Records from a collection:
———

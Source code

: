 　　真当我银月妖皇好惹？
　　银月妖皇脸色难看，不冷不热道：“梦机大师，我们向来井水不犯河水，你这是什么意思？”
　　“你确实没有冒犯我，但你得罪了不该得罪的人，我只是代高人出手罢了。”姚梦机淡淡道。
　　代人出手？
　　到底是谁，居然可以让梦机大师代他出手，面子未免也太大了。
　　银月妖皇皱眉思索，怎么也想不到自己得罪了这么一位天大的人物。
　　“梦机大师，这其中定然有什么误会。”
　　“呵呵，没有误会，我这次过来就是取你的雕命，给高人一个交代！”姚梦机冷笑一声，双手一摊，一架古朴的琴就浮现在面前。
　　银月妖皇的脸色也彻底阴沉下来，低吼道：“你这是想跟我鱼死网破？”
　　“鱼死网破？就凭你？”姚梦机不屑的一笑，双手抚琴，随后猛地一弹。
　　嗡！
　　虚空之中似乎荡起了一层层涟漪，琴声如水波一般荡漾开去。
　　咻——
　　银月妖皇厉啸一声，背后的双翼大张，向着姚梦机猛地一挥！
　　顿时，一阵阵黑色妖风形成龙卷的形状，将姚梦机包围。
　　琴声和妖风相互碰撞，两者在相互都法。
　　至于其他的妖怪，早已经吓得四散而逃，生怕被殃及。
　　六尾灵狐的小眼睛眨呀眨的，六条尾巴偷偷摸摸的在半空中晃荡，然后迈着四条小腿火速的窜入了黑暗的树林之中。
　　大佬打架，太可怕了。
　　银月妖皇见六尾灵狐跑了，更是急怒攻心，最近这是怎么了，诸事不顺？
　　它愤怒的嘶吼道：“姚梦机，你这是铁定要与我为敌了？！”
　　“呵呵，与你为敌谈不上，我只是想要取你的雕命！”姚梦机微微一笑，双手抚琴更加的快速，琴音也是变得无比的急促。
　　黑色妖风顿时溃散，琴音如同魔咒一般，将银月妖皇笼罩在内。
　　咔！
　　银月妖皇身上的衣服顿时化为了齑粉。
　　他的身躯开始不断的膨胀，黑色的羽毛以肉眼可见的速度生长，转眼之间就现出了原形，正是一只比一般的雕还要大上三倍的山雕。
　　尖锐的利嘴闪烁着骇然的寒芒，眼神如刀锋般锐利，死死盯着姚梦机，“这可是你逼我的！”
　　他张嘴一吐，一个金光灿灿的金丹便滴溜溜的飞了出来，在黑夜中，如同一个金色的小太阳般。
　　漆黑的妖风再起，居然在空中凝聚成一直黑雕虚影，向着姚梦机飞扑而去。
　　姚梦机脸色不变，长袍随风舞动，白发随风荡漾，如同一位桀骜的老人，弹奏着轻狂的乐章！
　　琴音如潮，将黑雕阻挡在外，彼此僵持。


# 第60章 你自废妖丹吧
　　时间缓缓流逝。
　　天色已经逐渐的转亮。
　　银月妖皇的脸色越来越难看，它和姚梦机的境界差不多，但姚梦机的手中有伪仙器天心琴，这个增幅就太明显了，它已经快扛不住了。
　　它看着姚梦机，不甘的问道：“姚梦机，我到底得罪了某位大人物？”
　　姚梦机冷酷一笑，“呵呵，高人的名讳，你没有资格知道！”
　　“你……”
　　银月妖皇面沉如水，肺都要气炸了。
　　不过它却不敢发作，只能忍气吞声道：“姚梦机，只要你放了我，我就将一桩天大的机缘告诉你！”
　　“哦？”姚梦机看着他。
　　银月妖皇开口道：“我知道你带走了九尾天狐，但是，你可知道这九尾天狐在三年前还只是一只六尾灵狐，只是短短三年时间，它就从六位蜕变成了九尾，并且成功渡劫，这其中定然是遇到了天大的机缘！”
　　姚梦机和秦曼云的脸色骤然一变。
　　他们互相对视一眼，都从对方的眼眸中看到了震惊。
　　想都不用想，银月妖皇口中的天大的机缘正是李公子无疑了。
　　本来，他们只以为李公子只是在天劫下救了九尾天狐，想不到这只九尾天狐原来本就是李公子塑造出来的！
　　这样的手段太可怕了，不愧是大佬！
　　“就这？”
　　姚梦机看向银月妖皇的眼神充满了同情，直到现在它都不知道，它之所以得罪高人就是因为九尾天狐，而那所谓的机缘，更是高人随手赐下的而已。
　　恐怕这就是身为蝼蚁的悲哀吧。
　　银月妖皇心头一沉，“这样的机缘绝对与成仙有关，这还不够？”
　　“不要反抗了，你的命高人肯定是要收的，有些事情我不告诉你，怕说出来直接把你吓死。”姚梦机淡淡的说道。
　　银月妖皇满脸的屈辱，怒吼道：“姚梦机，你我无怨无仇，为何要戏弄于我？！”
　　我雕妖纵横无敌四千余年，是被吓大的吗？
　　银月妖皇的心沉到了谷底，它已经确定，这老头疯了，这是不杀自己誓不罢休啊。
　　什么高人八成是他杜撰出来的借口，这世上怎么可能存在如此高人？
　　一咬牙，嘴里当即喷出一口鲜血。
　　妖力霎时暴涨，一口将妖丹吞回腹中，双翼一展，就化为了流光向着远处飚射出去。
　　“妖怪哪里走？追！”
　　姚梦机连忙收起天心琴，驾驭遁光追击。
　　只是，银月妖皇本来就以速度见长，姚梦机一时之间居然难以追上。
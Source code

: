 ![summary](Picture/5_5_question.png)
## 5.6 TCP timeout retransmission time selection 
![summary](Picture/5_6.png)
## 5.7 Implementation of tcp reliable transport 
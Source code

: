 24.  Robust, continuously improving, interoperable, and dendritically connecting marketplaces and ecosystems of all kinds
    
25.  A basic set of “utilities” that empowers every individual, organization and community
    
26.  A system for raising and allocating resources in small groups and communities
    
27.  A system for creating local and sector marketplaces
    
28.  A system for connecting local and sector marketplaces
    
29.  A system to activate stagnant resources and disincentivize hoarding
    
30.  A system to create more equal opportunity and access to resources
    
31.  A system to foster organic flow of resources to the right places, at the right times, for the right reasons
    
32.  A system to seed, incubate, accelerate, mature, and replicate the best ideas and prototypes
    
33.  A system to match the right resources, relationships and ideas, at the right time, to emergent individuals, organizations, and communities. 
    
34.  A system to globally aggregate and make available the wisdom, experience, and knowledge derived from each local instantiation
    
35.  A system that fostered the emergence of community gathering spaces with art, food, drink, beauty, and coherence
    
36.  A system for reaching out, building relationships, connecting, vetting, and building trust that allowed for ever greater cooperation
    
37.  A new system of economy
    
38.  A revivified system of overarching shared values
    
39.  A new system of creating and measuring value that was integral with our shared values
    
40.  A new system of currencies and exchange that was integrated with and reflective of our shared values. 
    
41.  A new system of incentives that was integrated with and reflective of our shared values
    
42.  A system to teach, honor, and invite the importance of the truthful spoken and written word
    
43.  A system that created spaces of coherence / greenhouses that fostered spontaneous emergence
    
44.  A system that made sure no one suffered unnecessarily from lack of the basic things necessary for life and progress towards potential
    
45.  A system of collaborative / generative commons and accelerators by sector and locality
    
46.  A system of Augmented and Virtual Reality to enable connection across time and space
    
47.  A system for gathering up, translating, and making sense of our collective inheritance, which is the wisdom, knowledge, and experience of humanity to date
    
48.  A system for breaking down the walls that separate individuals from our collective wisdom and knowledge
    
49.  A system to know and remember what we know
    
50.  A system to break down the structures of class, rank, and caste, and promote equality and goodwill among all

———

→ **WHAT IS NEEDED**
The answer is to be a bare number, showing how many lines of the records contain "fostered".

→ **ANSWER TO THE EXERCISE**
2